» **The task**: Report the tally of lines featuring the word "must" in the entries below, without anything else.

------------------------------------

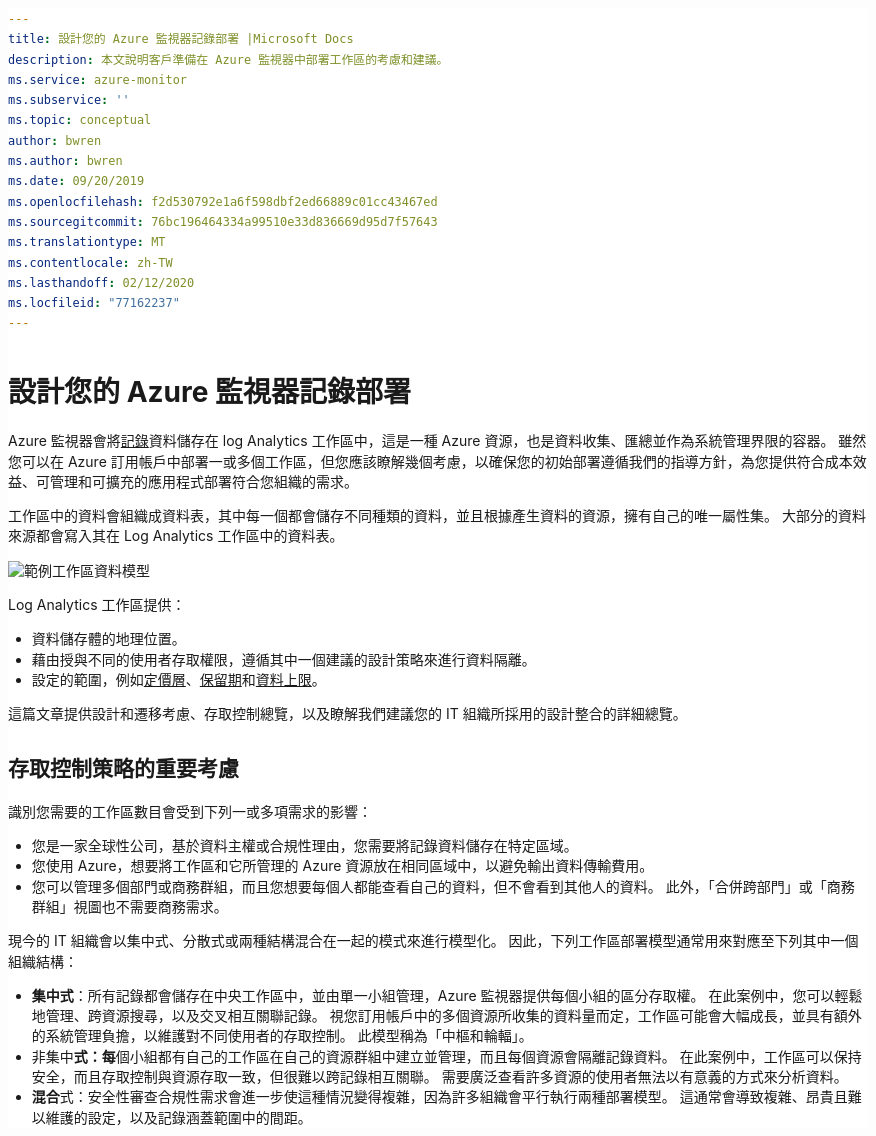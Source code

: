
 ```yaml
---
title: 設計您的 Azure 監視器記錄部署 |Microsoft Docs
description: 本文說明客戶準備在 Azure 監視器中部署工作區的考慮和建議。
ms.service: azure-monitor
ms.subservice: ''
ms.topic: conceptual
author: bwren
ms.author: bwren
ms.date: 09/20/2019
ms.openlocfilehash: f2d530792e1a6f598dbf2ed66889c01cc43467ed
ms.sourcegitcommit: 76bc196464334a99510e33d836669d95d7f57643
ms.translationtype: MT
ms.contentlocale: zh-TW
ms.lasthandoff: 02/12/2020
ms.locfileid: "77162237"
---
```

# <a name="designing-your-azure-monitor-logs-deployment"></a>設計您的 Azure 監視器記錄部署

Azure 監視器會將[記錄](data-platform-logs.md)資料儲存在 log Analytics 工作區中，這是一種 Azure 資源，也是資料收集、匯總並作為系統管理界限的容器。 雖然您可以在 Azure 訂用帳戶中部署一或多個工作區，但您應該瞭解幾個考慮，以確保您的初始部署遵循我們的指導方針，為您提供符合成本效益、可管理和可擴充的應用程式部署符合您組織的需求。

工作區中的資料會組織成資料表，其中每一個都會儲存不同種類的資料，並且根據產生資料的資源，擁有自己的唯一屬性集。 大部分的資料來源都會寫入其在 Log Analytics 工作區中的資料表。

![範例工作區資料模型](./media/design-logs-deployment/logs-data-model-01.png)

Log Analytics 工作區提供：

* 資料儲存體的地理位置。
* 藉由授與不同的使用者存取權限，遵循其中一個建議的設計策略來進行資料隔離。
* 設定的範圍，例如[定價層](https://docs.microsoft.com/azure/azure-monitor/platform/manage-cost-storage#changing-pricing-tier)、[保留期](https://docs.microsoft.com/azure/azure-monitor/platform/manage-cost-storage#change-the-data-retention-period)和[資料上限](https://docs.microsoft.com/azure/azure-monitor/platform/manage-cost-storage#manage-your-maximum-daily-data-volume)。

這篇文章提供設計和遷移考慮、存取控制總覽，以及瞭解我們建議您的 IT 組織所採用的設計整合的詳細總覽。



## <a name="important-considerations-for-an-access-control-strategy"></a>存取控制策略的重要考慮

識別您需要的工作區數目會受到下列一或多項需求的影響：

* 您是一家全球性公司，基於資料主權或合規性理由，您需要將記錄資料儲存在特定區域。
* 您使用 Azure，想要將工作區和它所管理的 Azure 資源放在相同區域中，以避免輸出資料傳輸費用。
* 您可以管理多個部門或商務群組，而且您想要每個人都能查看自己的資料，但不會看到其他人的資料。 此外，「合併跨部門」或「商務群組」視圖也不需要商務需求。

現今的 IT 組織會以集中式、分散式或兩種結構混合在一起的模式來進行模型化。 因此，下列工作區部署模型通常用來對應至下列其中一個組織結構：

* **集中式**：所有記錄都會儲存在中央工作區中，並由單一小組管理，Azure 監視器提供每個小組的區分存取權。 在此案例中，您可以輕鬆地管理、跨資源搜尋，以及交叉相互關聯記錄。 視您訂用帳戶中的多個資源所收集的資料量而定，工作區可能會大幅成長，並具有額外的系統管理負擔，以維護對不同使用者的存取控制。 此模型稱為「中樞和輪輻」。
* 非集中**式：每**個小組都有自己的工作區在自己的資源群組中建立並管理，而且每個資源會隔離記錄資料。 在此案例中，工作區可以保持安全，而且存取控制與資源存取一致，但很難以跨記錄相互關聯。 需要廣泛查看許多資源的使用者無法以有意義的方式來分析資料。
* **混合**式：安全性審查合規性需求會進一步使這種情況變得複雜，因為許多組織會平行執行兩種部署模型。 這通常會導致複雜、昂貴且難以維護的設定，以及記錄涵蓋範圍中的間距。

------------------------------------

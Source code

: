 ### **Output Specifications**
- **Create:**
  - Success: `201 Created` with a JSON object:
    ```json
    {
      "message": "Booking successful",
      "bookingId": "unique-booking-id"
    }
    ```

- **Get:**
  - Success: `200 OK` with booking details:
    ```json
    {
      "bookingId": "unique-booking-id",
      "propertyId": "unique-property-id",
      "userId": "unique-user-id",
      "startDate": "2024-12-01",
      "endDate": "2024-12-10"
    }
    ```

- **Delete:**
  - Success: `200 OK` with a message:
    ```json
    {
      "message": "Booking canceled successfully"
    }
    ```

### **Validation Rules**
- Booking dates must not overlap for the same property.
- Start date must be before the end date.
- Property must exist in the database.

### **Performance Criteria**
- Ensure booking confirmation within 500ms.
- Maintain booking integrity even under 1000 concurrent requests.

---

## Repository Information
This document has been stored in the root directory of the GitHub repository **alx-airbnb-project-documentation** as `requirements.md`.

------------------------------------

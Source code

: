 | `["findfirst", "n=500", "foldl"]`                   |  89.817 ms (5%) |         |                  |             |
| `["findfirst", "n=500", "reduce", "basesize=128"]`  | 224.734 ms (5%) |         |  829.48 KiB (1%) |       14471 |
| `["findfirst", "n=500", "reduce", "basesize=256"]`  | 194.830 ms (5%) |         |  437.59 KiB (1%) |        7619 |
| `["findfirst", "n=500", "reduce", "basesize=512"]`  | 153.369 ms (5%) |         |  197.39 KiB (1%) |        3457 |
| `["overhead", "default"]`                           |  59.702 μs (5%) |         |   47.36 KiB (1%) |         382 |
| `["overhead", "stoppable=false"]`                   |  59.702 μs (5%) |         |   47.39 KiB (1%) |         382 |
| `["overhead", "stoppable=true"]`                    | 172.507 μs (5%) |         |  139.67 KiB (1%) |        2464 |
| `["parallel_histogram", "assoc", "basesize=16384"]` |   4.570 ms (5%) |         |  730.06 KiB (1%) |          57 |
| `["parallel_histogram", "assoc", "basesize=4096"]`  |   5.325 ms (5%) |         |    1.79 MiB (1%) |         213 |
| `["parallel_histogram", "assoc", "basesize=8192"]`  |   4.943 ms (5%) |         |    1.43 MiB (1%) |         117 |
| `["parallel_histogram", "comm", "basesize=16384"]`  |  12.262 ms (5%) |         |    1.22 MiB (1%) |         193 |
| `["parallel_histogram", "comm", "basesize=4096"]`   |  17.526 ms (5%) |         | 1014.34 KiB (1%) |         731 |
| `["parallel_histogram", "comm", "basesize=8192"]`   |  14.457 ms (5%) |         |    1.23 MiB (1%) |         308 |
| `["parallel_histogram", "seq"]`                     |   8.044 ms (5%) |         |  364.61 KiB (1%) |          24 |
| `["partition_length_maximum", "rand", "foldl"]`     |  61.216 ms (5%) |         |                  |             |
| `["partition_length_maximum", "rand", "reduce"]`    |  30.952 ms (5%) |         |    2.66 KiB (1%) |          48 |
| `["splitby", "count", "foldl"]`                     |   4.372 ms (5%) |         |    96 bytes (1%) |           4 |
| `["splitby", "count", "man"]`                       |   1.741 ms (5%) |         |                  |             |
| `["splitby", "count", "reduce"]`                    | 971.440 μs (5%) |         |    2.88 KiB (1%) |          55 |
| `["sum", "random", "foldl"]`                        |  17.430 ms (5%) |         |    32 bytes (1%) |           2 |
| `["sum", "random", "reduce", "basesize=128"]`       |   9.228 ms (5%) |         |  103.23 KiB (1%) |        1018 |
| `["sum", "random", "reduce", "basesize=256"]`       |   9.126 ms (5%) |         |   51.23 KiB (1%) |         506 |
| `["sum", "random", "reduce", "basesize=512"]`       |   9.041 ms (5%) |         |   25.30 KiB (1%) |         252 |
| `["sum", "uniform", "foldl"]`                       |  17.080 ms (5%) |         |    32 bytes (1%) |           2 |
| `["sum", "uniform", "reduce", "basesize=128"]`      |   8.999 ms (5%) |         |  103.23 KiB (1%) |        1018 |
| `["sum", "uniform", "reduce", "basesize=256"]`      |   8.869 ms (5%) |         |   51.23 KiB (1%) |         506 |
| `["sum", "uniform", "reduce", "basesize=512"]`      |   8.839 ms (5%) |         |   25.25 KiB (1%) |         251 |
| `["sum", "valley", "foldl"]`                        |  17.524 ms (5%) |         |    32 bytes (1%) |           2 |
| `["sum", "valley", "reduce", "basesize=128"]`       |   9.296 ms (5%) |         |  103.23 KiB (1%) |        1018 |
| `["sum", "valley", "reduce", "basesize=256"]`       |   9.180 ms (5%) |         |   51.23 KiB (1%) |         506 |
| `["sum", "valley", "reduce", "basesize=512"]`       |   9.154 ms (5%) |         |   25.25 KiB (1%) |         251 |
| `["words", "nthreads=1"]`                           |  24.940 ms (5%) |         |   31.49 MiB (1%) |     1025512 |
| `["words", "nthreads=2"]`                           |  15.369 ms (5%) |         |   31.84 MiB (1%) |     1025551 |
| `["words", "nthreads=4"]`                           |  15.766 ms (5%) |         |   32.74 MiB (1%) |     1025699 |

------------------------------------

» **Your response**: 3